In this blog post, past Steering Committee member, Bill Bordill FRICS, FCIArb, FICCP, examines some key words and phrases and answers questions related to contractual issues arising from COVID-19. This blog has been extracted from our fourth Construction Clinic session, which took place in April of 2020. The entire webinar may be viewed on-demand on YouTube.

Question 1

Question: Is regulation issued by government considered a change in law?

Answer: Well, the simple answer to that is: it depends. It depends on the jurisdiction, the contract, the timing of the change in regulations, and the nature of the change. Without that specific information, I cannot answer the question. However, generally a change in regulation issued by government would represent a change in law so long as compliance was mandatory.

Question 2

Question: Does the PM qualify for compensation as a result of COVID-19?

Answer: Unfortunately, again, it depends. That’s a common answer to questions like this. In this case, it depends on the contract and the consequences of COVID-19.

Now, this is quite an important issue, because most people talk about COVID-19 giving them entitlement to make a claim, and that’s not the case. It’s the effects or the consequences, of COVID-19 which may be covered by the contract. Just the fact that there is an illness out there doesn’t necessarily mean that you’ve got an entitlement to make a claim. COVID-19 itself doesn’t excuse time or cost extra money; it’s the consequences. i.e. the contract may provide relief for the consequences of a COVID-19 related event.

For those of you who are interested in FIDIC, there is a guide that has come out that provides quite in-depth answers to these two questions that have just been posed. It doesn’t give a specific answer, because (like me) it needs more information, but it does give you a guide to work out what the answer might be according to your particular circumstances.

I understand that “It depends” isn’t a satisfactory answer for anyone, so I’m going to talk through some key words and phrases.

The first word is “pandemic: a disease spread across multiple continents worldwide”. It’s a simple place to start.

The second phrase is “COVID-19: COronaVIrus Disease 2019, a pneumonia disease of unknown cause, declared as a public health emergency and international concern”. That year is critical, thinking about when people have to get their Notices in under contract and the time restraints on Notices which are frequently conditions precedent [see below in this blog] . “Unknown cause” is also critical, and “international concern” (emphasis added).

So, we first heard about it in 2019 which means that in most cases, Notices should have already been issued some time ago [by the time of recording in April 2020].

I’ll just summarise a timetable from the World Health Organization (WHO) here.
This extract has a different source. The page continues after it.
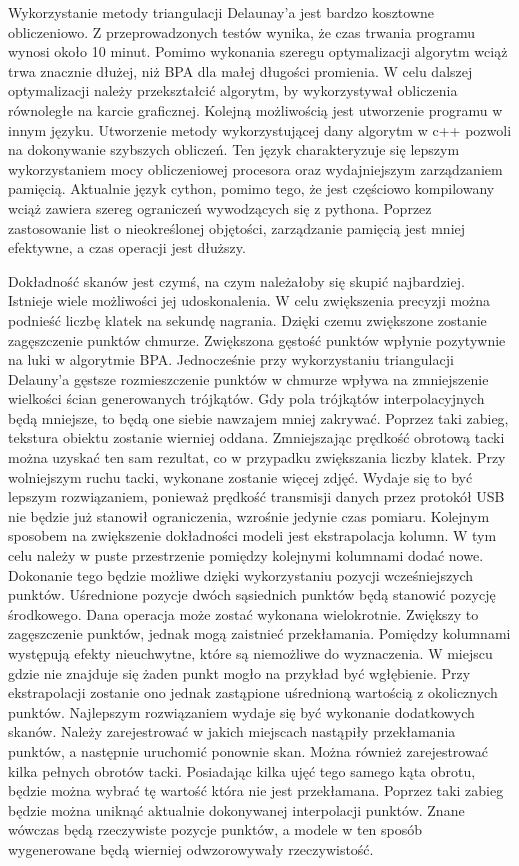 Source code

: Wykorzystanie metody triangulacji Delaunay'a jest bardzo kosztowne obliczeniowo. Z przeprowadzonych testów wynika, że czas trwania programu wynosi około 10 minut. Pomimo wykonania szeregu optymalizacji algorytm wciąż trwa znacznie dłużej, niż BPA dla małej długości promienia. W celu dalszej optymalizacji należy przekształcić algorytm, by wykorzystywał obliczenia równoległe na karcie graficznej. Kolejną możliwością jest utworzenie programu w innym języku. Utworzenie metody wykorzystującej dany algorytm w c++ pozwoli na dokonywanie szybszych obliczeń. Ten język charakteryzuje się lepszym wykorzystaniem mocy obliczeniowej procesora oraz wydajniejszym zarządzaniem pamięcią. Aktualnie język cython, pomimo tego, że jest częściowo kompilowany wciąż zawiera szereg ograniczeń wywodzących się z pythona. Poprzez zastosowanie list o nieokreślonej objętości, zarządzanie pamięcią jest mniej efektywne, a czas operacji jest dłuższy. 

Dokładność skanów jest czymś, na czym należałoby się skupić najbardziej. Istnieje wiele możliwości jej udoskonalenia. W celu zwiększenia precyzji można podnieść liczbę klatek na sekundę nagrania. Dzięki czemu zwiększone zostanie zagęszczenie punktów chmurze. Zwiększona gęstość punktów wpłynie pozytywnie na luki w algorytmie BPA. Jednocześnie przy wykorzystaniu triangulacji Delauny'a gęstsze rozmieszczenie punktów w chmurze wpływa na zmniejszenie wielkości ścian generowanych trójkątów. Gdy pola trójkątów interpolacyjnych będą mniejsze, to będą one siebie nawzajem mniej zakrywać. Poprzez taki zabieg, tekstura obiektu zostanie wierniej oddana. Zmniejszając prędkość obrotową tacki można uzyskać ten sam rezultat, co w przypadku zwiększania liczby klatek. Przy wolniejszym ruchu tacki, wykonane zostanie więcej zdjęć. Wydaje się to być lepszym rozwiązaniem, ponieważ prędkość transmisji danych przez protokół USB nie będzie już stanowił ograniczenia, wzrośnie jedynie czas pomiaru. Kolejnym sposobem na zwiększenie dokładności modeli jest ekstrapolacja kolumn. W tym celu należy w puste przestrzenie pomiędzy kolejnymi kolumnami dodać nowe. Dokonanie tego będzie możliwe dzięki wykorzystaniu pozycji wcześniejszych punktów. Uśrednione pozycje dwóch sąsiednich punktów będą stanowić pozycję środkowego. Dana operacja może zostać wykonana wielokrotnie. Zwiększy to zagęszczenie punktów, jednak mogą zaistnieć przekłamania. Pomiędzy kolumnami występują efekty nieuchwytne, które są niemożliwe do wyznaczenia. W miejscu gdzie nie znajduje się żaden punkt mogło na przykład być wgłębienie. Przy ekstrapolacji zostanie ono jednak zastąpione uśrednioną wartością z okolicznych punktów. Najlepszym rozwiązaniem wydaje się być wykonanie dodatkowych skanów. Należy zarejestrować w jakich miejscach nastąpiły przekłamania punktów, a następnie uruchomić ponownie skan. Można również zarejestrować kilka pełnych obrotów tacki. Posiadając kilka ujęć tego samego kąta obrotu, będzie można wybrać tę wartość która nie jest przekłamana. Poprzez taki zabieg będzie można uniknąć aktualnie dokonywanej interpolacji punktów. Znane wówczas będą rzeczywiste pozycje punktów, a modele w ten sposób wygenerowane będą wierniej odwzorowywały rzeczywistość.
WHO first noted that it was a pneumonia-related incident affecting the world on 31 December 2019. They reiterated that it was affecting the world on 30 January 2020 and on 11 February 2020, it was named COVID-19.

So, between November 2019 and February 2020, COVID-19 went from a very serious illness in China to an international concern with a name. On 23 March, the UK went into lockdown, behind several other countries. On 31 March, the UK government issued a note encouraging construction to go back to work and they issued safer operating procedures. A Contractor who at that time unilaterally withdrew from site may be in a difficult position.

The next phrase I want to talk about is condition precedent: a clause in a contract that if you don’t comply implicitly with the clause, you will lose rights that you otherwise would have had. How do you know if a clause is a condition precedent? It needs to satisfy a three-point test.

  1. Is there a definite time limit?
  2. Is there strict, unequivocal language?
  3. Is it clear to understand? Are there clear consequences of failing to meet the time limit?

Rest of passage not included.